題目
SQL架構
Create table If Not Exists stadium (id int, visit_date DATE NULL, people int)
Truncate table stadium
insert into stadium (id, visit_date, people) values ('1', '2017-01-01', '10')
insert into stadium (id, visit_date, people) values ('2', '2017-01-02', '109')
insert into stadium (id, visit_date, people) values ('3', '2017-01-03', '150')
insert into stadium (id, visit_date, people) values ('4', '2017-01-04', '99')
insert into stadium (id, visit_date, people) values ('5', '2017-01-05', '145')
insert into stadium (id, visit_date, people) values ('6', '2017-01-06', '1455')
insert into stadium (id, visit_date, people) values ('7', '2017-01-07', '199')
insert into stadium (id, visit_date, people) values ('8', '2017-01-08', '188')
X 市建了一個新的體育館,每日人流量信息被記錄在這三列信息中:序號 (id)、日期 (visit_date)、 人流量 (people)。
請編寫一個查詢語句,找出人流量的高峯期。
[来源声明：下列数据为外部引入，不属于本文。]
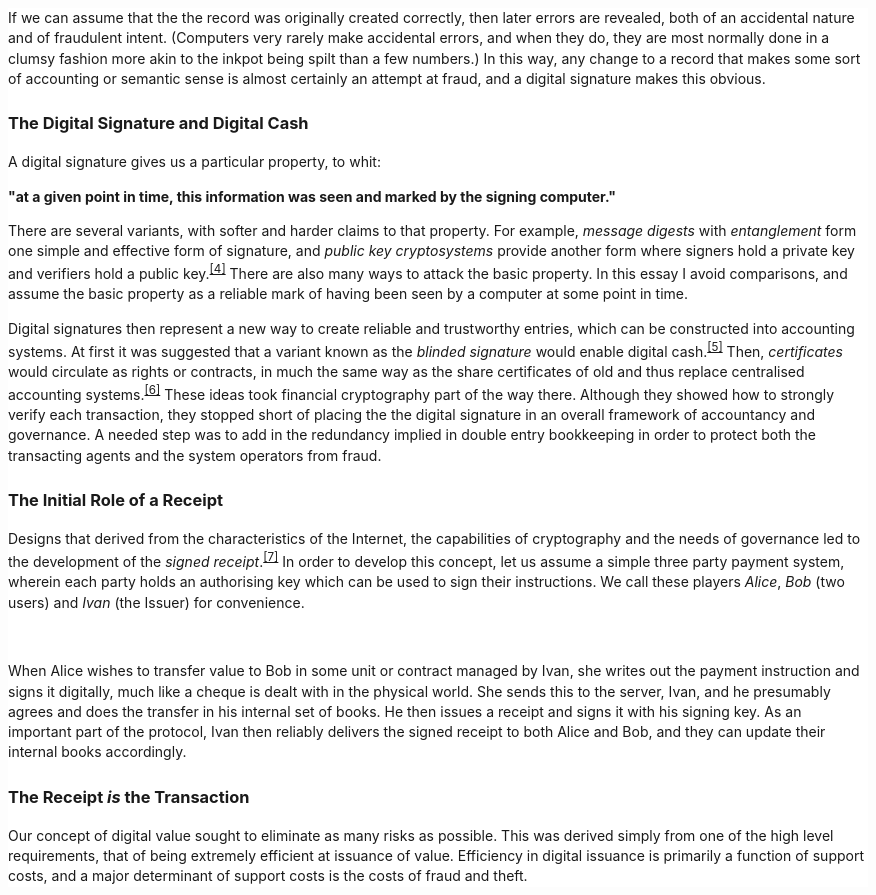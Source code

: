 If we can assume that the the record was originally created correctly, then later errors are revealed, both of an accidental nature and of fraudulent intent. (Computers very rarely make accidental errors, and when they do, they are most normally done in a clumsy fashion more akin to the inkpot being spilt than a few numbers.) In this way, any change to a record that makes some sort of accounting or semantic sense is almost certainly an attempt at fraud, and a digital signature makes this obvious.

### The Digital Signature and Digital Cash

A digital signature gives us a particular property, to whit:

**"at a given point in time, this information was seen and marked by the signing computer."**

There are several variants, with softer and harder claims to that property. For example, _message digests_ with _entanglement_ form one simple and effective form of signature, and _public key cryptosystems_ provide another form where signers hold a private key and verifiers hold a public key.<sup><a href="#fn4" id="ref4">[4]</a></sup> There are also many ways to attack the basic property. In this essay I avoid comparisons, and assume the basic property as a reliable mark of having been seen by a computer at some point in time.

Digital signatures then represent a new way to create reliable and trustworthy entries, which can be constructed into accounting systems. At first it was suggested that a variant known as the _blinded signature_ would enable digital cash.<sup><a href="#fn5" id="ref5">[5]</a></sup> Then, _certificates_ would circulate as rights or contracts, in much the same way as the share certificates of old and thus replace centralised accounting systems.<sup><a href="#fn6" id="ref6">[6]</a></sup> These ideas took financial cryptography part of the way there. Although they showed how to strongly verify each transaction, they stopped short of placing the the digital signature in an overall framework of accountancy and governance. A needed step was to add in the redundancy implied in double entry bookkeeping in order to protect both the transacting agents and the system operators from fraud.

### The Initial Role of a Receipt

Designs that derived from the characteristics of the Internet, the capabilities of cryptography and the needs of governance led to the development of the _signed receipt_.<sup><a href="#fn7" id="ref7">[7]</a></sup> In order to develop this concept, let us assume a simple three party payment system, wherein each party holds an authorising key which can be used to sign their instructions. We call these players _Alice_, _Bob_ (two users) and _Ivan_ (the Issuer) for convenience.

<figure>
  <img src="/static/img/library/triple-entry-accounting/interim-receipt.png" alt="" />
</figure>

When Alice wishes to transfer value to Bob in some unit or contract managed by Ivan, she writes out the payment instruction and signs it digitally, much like a cheque is dealt with in the physical world. She sends this to the server, Ivan, and he presumably agrees and does the transfer in his internal set of books. He then issues a receipt and signs it with his signing key. As an important part of the protocol, Ivan then reliably delivers the signed receipt to both Alice and Bob, and they can update their internal books accordingly.

### The Receipt _is_ the Transaction

Our concept of digital value sought to eliminate as many risks as possible. This was derived simply from one of the high level requirements, that of being extremely efficient at issuance of value. Efficiency in digital issuance is primarily a function of support costs, and a major determinant of support costs is the costs of fraud and theft.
高峯期時,至少連續三行記錄中的人流量不少於100。
例如,表 stadium:
+------+------------+-----------+
| id | visit_date | people |
+------+------------+-----------+
| 1 | 2017-01-01 | 10 |
| 2 | 2017-01-02 | 109 |
| 3 | 2017-01-03 | 150 |
| 4 | 2017-01-04 | 99 |
| 5 | 2017-01-05 | 145 |
| 6 | 2017-01-06 | 1455 |
| 7 | 2017-01-07 | 199 |
| 8 | 2017-01-08 | 188 |
+------+------------+-----------+
對於上面的示例數據,輸出爲:
+------+------------+-----------+
| id | visit_date | people |
+------+------------+-----------+
| 5 | 2017-01-05 | 145 |
| 6 | 2017-01-06 | 1455 |
| 7 | 2017-01-07 | 199 |
| 8 | 2017-01-08 | 188 |
+------+------------+-----------+
提示:
每天只有一行記錄,日期隨着 id 的增加而增加。
題解
如果只是找出全部人流量不少於100的記錄不難,難點在於如何查找連續的三天,一個想法是,查 3 張表,讓三個結果 id 連續
SELECT a.*
FROM stadium as a,stadium as b,stadium as c
where (a.id = b.id-1 and b.id+1 = c.id)
and (a.people>=100 and b.people>=100 and c.people>=100);
但是這樣輸出會有問題,比如 5,6,7,8 號人流量不少於100,但是隻輸出了 5,6號,根本原因在於,我們將 a 的 id 設爲三個連續值中最小值,所以只返回了每 3 個連續值中最小的一個,同理可想到,我們再將 a 的 id 設爲三個連續值中中間值和最大值,可以得到全部的連續 3 個值
SELECT a.*
FROM stadium as a,stadium as b,stadium as c
where ((a.id = b.id-1 and b.id+1 = c.id) or
(a.id-1 = b.id and a.id+1 = c.id) or
(a.id-1 = c.id and c.id-1 = b.id))
and (a.people>=100 and b.people>=100 and c.people>=100);
但是這樣還有個問題,比如 5,6,7,8,6 既是 5,6,7 的中間值也是 6,7,8 的最小值,所以還要去重,也許 id 不按序排列,再排序 id,最終得到答案
SELECT distinct a.*
FROM stadium as a,stadium as b,stadium as c
where ((a.id = b.id-1 and b.id+1 = c.id) or
(a.id-1 = b.id and a.id+1 = c.id) or
(a.id-1 = c.id and c.id-1 = b.id))
and (a.people>=100 and b.people>=100 and c.people>=100)
order by a.id;